▶ **WHAT TO DO**
A single figure is required: the number of lines below that contain "Martin".

▶ **DATA**
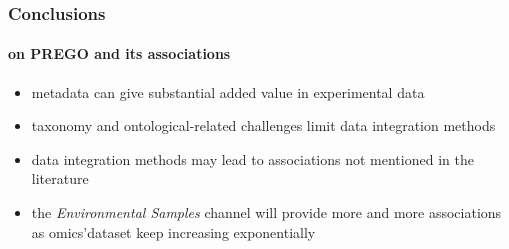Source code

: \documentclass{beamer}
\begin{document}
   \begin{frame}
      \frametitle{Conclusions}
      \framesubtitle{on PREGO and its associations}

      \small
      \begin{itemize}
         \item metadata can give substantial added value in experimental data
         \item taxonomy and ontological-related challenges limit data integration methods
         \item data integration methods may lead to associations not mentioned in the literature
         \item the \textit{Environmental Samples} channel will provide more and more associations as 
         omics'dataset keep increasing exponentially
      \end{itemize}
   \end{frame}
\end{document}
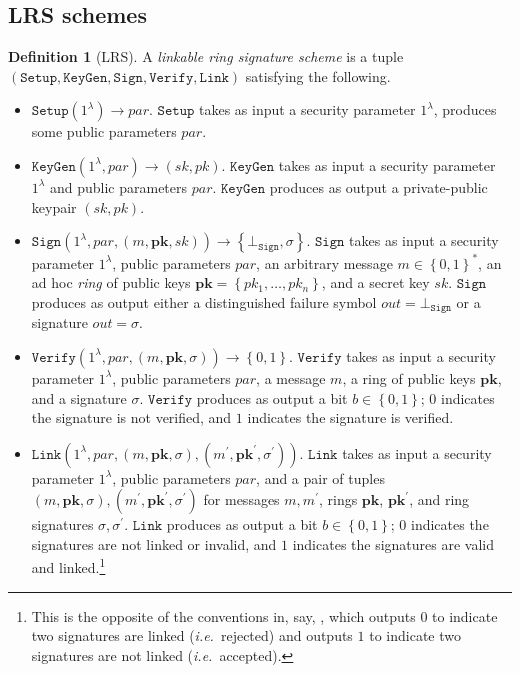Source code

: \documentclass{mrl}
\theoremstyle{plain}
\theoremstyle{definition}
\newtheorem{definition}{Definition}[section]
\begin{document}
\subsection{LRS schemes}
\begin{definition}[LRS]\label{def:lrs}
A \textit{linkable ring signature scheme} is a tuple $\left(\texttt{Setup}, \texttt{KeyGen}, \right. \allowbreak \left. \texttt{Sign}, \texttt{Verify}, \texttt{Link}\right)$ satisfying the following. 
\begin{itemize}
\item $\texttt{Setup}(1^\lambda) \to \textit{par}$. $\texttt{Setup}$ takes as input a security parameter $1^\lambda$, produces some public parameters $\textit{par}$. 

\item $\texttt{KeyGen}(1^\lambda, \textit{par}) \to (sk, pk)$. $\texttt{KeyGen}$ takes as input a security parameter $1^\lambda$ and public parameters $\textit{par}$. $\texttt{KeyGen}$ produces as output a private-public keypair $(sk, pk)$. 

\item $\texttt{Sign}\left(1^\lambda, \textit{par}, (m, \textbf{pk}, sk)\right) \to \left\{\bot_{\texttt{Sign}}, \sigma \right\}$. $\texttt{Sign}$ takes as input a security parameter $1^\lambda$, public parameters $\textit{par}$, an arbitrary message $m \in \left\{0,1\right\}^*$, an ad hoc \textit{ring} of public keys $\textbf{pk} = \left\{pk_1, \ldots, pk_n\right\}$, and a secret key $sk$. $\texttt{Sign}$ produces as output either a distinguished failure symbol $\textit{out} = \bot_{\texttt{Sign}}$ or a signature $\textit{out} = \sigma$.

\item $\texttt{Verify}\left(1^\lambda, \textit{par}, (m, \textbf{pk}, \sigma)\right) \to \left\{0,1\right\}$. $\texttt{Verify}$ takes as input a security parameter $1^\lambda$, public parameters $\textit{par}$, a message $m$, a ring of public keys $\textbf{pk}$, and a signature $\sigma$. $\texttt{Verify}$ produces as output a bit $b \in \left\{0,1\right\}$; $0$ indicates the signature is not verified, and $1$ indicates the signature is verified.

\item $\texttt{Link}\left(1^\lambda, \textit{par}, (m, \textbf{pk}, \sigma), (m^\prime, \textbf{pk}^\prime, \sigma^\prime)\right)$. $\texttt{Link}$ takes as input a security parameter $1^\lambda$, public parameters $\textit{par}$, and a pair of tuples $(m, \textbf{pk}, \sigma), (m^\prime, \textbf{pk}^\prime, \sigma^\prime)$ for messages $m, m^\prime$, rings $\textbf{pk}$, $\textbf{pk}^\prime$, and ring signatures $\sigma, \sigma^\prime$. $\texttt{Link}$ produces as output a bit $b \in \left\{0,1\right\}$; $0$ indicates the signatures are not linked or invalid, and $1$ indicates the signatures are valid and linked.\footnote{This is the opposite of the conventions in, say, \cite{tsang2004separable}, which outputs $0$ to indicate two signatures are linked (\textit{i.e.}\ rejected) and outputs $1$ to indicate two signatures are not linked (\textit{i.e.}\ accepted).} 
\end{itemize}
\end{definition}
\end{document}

==

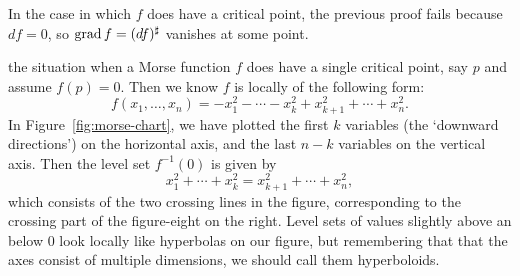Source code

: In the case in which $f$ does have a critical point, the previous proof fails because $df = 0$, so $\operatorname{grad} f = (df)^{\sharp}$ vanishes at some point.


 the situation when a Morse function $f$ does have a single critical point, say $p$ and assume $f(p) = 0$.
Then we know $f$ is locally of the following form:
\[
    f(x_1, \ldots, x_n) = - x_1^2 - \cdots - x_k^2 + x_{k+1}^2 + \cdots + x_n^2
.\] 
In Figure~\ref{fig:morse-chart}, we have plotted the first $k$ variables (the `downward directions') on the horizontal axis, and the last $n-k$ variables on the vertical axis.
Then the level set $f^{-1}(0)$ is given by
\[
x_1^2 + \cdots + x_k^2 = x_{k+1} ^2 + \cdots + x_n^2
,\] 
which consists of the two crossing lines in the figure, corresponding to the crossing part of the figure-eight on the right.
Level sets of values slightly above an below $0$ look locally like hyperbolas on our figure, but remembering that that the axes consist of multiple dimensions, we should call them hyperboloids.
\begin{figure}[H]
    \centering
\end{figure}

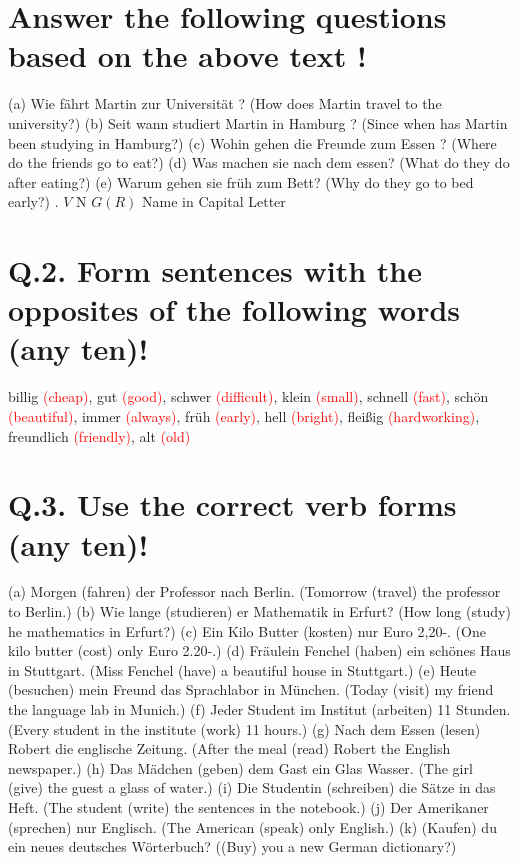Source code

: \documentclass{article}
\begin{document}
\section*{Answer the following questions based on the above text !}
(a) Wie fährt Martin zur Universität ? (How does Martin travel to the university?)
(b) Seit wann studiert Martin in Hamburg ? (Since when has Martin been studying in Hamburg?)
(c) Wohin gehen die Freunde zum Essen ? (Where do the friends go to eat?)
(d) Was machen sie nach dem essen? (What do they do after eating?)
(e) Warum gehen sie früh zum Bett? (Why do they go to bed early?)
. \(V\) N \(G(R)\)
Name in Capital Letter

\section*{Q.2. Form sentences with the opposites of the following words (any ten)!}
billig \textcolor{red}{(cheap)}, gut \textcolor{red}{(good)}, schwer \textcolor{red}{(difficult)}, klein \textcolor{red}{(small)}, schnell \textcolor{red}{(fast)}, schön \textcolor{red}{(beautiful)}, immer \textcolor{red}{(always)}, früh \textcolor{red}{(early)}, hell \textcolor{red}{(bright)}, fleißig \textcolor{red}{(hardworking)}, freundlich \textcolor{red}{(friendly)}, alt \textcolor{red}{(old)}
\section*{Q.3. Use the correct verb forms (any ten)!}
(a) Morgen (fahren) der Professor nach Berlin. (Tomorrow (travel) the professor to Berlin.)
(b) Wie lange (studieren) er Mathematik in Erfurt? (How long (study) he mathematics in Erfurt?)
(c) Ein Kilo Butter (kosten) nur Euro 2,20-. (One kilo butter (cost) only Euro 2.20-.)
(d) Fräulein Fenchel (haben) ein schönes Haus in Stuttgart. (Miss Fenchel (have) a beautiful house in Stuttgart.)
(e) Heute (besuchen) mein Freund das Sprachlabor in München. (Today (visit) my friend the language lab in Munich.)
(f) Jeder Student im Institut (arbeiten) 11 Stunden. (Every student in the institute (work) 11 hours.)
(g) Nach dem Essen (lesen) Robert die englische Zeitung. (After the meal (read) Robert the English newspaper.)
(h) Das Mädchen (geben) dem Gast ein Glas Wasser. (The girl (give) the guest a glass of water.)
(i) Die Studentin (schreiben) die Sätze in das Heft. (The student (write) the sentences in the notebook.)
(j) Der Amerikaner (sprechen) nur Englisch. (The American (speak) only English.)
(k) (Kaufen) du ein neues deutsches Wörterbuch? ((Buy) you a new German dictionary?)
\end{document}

▶ **RESPONSE TO THE TASK**
2